# Angela Gheorghiu sang to a phonograph cylinder



## OffPitchNeb (Jun 6, 2016)

She sang Caruso's hit "Musica Proibita".

Do you like the result? Like her voice or not, there is no doubt that her distinctive voice is pretty phonogenic!


----------



## Op.123 (Mar 25, 2013)

It's interesting to hear this. I would have assumed she'd have either sounded noticeably worse or better than she does usually but she just sounds similar with worse quality. However, hearing her like this does make it clearer that, despite being perfectly serviceable on today's stages, she really doesn't stand up to those making records back then.


----------



## nina foresti (Mar 11, 2014)

I must disagree. I liked them all and particularly Melba's "Gualtier Malde trills at the end.
I have always been intrigued by the vulnerable quality of Gheorghiu's voice that is extremely appealing to me and places her with the golden age group in my eyes. Calling her voice "serviceable" seems to me to be a bit harsh.
But then that's why we all hear things differently with our aural instruments.


----------



## Op.123 (Mar 25, 2013)

nina foresti said:


> I must disagree. I liked them all and particularly Melba's "Gualtier Malde trills at the end.
> I have always been intrigued by the vulnerable quality of Gheorghiu's voice that is extremely appealing to me and places her with the golden age group in my eyes. Calling her voice "serviceable" seems to me to be a bit harsh.
> But then that's why we all hear things differently with our aural instruments.

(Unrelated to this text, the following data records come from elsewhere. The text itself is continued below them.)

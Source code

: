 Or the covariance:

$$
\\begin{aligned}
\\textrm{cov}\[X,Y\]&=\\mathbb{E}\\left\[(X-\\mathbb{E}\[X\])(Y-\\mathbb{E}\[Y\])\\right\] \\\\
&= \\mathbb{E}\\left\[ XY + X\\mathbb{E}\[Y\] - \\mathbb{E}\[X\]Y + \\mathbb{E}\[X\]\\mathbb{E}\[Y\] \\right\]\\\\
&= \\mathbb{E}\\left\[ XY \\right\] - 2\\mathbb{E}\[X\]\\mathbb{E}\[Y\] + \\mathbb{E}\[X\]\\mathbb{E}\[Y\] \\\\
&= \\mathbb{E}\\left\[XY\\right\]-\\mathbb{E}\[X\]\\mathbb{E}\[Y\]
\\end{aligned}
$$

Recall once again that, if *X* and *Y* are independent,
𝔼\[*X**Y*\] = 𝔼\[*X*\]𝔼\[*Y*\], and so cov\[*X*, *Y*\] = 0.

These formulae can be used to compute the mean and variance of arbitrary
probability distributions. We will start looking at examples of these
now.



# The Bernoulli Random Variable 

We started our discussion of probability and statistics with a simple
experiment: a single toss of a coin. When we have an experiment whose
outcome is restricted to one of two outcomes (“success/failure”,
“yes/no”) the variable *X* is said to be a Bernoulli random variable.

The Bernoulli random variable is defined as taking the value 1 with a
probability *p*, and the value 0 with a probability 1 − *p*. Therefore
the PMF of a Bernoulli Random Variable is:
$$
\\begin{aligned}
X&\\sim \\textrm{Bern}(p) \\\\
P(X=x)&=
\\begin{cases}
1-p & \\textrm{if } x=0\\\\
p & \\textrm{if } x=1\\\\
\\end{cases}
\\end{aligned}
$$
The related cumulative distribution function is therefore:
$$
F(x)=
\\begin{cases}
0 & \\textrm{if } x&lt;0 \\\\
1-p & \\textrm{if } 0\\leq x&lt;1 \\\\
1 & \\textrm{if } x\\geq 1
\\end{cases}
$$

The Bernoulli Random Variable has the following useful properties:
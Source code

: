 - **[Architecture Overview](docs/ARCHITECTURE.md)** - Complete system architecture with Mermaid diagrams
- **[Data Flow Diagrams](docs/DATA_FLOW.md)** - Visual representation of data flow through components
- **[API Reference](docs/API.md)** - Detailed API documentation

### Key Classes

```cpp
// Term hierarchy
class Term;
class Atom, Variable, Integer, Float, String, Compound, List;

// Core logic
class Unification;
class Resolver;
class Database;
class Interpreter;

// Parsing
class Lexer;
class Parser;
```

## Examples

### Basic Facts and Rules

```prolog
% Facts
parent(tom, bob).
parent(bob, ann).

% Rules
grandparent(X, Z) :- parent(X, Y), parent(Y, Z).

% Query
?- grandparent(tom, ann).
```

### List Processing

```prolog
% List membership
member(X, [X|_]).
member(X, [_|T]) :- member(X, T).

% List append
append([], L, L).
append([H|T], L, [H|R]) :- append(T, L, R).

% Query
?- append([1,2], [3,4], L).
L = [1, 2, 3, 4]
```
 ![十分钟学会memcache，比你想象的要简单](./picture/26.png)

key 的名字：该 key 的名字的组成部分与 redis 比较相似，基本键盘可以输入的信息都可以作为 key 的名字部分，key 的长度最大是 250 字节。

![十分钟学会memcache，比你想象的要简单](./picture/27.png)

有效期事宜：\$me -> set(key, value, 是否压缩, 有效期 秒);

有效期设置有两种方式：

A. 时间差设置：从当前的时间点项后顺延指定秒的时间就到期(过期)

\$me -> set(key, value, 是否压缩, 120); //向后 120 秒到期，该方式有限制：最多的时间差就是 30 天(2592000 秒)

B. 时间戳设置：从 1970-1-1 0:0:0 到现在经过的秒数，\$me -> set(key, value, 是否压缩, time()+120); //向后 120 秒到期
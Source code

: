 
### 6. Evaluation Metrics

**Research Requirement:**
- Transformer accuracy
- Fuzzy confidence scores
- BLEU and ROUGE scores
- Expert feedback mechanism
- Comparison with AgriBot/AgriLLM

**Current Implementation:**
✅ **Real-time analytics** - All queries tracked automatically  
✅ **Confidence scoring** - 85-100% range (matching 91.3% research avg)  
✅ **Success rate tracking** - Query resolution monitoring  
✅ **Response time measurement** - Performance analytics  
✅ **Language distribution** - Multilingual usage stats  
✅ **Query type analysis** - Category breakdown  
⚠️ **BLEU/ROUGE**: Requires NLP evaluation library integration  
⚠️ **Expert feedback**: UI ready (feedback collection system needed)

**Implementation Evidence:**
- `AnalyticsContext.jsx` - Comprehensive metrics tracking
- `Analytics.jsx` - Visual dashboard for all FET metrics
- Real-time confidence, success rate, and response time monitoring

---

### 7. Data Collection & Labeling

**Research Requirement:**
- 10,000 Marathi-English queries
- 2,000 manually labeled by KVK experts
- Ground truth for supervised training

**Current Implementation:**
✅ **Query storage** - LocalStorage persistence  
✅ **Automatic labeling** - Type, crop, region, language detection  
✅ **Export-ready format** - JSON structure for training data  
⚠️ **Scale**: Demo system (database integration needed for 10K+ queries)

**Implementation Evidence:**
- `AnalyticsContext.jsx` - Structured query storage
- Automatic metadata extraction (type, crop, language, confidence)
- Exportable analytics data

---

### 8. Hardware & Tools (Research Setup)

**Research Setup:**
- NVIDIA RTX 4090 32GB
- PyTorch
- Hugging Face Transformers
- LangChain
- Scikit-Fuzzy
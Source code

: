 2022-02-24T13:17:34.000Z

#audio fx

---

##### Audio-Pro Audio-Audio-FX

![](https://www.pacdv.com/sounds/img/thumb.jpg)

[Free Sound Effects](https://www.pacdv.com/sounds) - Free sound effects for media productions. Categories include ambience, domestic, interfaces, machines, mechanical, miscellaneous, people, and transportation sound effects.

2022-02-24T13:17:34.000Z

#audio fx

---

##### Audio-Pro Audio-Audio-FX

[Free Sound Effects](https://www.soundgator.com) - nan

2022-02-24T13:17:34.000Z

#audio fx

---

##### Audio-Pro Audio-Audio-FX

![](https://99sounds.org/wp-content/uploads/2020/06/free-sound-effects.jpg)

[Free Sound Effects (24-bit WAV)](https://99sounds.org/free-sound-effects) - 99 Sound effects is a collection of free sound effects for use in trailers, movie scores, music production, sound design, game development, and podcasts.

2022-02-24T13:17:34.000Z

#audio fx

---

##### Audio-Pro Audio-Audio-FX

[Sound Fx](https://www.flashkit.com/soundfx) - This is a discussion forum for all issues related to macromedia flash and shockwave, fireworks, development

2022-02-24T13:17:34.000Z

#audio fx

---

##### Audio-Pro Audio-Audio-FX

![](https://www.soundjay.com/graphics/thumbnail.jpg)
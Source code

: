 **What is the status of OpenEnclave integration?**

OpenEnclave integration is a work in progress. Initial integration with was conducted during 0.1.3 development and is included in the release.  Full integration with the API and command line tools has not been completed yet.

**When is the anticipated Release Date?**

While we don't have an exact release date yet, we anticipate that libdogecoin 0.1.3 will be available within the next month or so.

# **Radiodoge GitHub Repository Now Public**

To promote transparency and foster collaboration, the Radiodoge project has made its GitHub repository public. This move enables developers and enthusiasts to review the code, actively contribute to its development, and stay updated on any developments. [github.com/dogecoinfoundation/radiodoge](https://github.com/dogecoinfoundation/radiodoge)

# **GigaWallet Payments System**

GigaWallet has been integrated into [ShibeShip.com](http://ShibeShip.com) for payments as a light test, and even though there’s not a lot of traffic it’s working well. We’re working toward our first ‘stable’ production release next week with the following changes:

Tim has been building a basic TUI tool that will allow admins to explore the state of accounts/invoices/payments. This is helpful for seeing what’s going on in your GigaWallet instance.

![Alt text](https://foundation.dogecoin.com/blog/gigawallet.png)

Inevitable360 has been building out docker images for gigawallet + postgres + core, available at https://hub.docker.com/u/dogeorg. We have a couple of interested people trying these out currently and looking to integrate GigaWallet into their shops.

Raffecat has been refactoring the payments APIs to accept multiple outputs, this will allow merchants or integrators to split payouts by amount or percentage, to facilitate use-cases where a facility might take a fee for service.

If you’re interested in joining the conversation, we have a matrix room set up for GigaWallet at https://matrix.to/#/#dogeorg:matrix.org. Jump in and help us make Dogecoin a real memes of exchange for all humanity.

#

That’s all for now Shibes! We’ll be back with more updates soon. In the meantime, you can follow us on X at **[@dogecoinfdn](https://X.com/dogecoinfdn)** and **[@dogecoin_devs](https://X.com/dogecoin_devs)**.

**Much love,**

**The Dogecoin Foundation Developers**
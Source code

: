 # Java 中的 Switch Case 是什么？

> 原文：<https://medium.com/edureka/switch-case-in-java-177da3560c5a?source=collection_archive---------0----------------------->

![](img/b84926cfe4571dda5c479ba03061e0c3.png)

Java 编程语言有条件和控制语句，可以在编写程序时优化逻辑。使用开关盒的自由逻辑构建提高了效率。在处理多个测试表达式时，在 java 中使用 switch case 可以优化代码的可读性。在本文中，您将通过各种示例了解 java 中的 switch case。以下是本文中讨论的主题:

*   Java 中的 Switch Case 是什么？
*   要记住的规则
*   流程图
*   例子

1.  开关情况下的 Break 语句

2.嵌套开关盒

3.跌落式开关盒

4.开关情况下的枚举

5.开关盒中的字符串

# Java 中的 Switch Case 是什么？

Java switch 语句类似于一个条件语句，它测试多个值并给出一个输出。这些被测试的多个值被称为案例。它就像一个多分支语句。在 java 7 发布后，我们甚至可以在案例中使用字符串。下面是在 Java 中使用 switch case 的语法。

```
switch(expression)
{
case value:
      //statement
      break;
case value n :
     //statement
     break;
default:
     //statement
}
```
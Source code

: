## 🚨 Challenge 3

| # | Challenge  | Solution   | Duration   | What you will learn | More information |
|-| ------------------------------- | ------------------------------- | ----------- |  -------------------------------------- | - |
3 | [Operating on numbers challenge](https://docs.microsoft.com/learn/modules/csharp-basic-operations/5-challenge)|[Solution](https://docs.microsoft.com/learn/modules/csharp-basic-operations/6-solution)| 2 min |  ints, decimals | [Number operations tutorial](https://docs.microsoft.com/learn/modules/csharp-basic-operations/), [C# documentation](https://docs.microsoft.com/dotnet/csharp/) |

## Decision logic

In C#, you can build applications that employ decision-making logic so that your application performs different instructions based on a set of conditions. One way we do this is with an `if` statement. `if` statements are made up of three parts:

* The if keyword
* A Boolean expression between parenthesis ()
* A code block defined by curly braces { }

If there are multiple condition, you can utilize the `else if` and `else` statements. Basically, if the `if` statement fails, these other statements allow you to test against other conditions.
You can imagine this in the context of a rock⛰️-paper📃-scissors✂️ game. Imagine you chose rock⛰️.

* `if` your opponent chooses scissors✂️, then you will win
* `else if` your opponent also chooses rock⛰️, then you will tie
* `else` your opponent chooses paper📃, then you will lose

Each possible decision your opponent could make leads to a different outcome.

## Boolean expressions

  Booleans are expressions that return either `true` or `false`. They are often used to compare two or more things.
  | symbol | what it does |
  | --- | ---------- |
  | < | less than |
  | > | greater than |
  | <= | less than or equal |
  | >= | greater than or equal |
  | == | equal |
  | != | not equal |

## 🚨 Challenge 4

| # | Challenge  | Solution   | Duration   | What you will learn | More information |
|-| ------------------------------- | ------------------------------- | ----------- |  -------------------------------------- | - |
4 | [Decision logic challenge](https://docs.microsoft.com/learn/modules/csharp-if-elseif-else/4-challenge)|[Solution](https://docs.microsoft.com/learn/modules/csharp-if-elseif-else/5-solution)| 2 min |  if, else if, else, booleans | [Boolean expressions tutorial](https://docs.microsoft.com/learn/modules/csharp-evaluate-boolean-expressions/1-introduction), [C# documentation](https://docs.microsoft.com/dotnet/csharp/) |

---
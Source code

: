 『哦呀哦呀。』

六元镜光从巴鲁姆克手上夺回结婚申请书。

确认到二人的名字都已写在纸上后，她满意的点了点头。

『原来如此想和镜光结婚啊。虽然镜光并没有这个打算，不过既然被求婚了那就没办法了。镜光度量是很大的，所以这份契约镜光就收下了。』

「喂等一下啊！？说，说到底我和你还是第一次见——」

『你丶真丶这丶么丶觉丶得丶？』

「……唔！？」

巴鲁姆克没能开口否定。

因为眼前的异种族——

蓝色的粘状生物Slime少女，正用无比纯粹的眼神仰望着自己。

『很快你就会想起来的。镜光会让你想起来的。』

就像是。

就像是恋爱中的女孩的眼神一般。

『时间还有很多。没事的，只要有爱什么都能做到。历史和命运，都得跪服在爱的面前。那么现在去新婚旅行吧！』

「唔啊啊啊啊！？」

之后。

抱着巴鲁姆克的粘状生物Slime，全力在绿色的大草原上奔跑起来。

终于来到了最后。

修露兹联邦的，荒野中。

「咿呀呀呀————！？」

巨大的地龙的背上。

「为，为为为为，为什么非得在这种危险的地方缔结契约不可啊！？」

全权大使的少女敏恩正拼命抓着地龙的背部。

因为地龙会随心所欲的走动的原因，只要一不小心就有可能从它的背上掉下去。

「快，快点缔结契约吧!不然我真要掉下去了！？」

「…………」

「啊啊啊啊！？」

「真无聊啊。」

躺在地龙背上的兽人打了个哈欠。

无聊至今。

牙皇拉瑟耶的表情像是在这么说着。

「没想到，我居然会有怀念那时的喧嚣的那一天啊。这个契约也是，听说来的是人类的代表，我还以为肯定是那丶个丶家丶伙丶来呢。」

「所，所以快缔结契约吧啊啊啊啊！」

Yes, we all hear things differently. I find the timbre and acoustic properties of a voice more important than most maybe. I studied in composition and of all the modern 'schools' am most sympathetic with spectralism which focuses on acoustic makeup. Maybe it's due to this that I am more receptive to the overtones and resonance of a voice and while I understand those who like Gheorghiu, her timbre is pretty, I am put off by the lack of 'proper' resonance. I saw her in Tosca years ago and enjoyed it, though the voice is small for the role. Maybe serviceable was harsh, I might be less critical if she was not so acclaimed, but since she is seen as one of the most prominent sopranos of our times I feel more inclined, and justified in being more critical.


----------



## nina foresti (Mar 11, 2014)

I guess for me a more important factor in a voice is not so much involved with technical attributes like timbre and acoustics as it is in the uniqueness of a sound.
When I can identify a singer by the first few notes, I know that it is likely to be a special voice regardless of any technical qualities they may be lacking.
Just different strokes...


----------



## OffPitchNeb (Jun 6, 2016)

I am taking a middle road. Gheorghiu has one of the most distinctive soprano voices ever, but hers is a small voice and sometimes lacks the core. Melba in the above clip was not a big voice either, but she had a strong core and sounded remarkably consistent (indeed too consistent that it was almost like a "white" voice).


----------



## Woodduck (Mar 17, 2014)

I'd rather hear Gheorghiu, in ancient or modern sound, than Destinn, whose whiny timbre and articulation and lazy, uneven vibrato annoy me greatly, or Melba, who is a perfect singing machine but musically unimaginative and boring. The selections chosen above, to my ear, illustrate all these negative traits clearly.

Not that Gheorghiu's "Musica Proibita" equals Caruso's, of course. I presume no one's ever will.


----------



## Op.123 (Mar 25, 2013)

Woodduck said:


> I'd rather hear Gheorghiu, in ancient or modern sound, than Destinn, whose whiny timbre and articulation and lazy, uneven vibrato annoy me greatly, or Melba, who is a perfect singing machine but musically unimaginative and boring. The selections chosen above, to my ear, illustrate all these negative traits clearly.
> 
> Not that Gheorghiu's "Musica Proibita" equals Caruso's, of course. I presume no one's ever will.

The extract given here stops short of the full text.